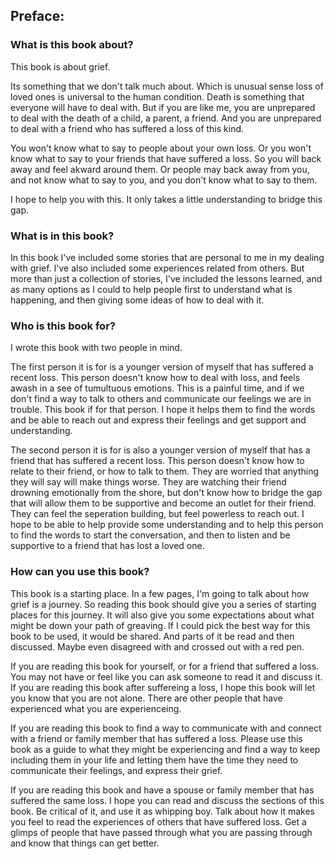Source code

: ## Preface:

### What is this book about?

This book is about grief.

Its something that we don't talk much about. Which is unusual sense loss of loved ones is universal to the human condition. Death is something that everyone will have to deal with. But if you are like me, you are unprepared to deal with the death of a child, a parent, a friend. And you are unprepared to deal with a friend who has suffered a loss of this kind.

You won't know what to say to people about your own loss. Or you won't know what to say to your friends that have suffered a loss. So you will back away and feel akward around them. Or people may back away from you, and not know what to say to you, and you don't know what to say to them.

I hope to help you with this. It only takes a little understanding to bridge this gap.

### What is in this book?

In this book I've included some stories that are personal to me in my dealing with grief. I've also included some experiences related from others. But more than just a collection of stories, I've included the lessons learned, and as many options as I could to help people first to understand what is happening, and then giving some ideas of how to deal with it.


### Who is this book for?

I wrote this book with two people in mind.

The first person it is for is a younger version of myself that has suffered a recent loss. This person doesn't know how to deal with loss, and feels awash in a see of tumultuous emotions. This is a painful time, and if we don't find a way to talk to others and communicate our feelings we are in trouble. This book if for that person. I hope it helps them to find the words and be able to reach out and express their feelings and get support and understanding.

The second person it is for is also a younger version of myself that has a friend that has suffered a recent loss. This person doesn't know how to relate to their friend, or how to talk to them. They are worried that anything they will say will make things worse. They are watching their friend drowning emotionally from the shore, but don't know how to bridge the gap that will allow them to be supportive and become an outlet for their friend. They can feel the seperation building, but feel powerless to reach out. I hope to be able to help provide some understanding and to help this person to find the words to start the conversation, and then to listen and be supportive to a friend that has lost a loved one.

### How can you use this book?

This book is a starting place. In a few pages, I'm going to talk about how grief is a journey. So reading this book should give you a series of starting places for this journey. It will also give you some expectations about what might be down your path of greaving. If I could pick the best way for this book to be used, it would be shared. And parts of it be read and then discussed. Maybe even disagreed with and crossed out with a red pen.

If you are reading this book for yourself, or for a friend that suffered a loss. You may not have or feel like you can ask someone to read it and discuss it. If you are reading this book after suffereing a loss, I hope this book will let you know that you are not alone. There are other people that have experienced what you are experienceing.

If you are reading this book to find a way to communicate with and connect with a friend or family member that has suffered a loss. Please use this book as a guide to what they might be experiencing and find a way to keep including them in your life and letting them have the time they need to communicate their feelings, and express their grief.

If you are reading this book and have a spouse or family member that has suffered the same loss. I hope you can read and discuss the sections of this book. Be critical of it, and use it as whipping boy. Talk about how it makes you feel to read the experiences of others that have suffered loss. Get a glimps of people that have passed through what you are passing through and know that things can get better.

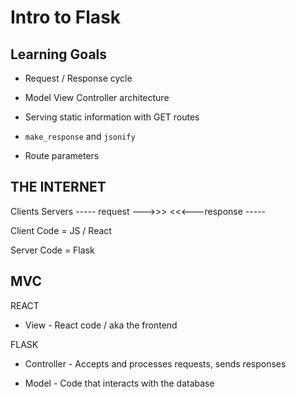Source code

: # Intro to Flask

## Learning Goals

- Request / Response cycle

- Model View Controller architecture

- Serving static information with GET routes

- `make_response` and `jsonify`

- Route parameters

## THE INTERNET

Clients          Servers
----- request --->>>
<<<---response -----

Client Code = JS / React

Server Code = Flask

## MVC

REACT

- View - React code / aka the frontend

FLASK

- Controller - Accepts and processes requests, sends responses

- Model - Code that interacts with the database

> **Aim of the task**: Scan the records above for the word "myself" and return every line where it occurs.

> **Solution for this problem**:
The first person it is for is a younger version of myself that has suffered a recent loss. This person doesn't know how to deal with loss, and feels awash in a see of tumultuous emotions. This is a painful time, and if we don't find a way to talk to others and communicate our feelings we are in trouble. This book if for that person. I hope it helps them to find the words and be able to reach out and express their feelings and get support and understanding.
The second person it is for is also a younger version of myself that has a friend that has suffered a recent loss. This person doesn't know how to relate to their friend, or how to talk to them. They are worried that anything they will say will make things worse. They are watching their friend drowning emotionally from the shore, but don't know how to bridge the gap that will allow them to be supportive and become an outlet for their friend. They can feel the seperation building, but feel powerless to reach out. I hope to be able to help provide some understanding and to help this person to find the words to start the conversation, and then to listen and be supportive to a friend that has lost a loved one.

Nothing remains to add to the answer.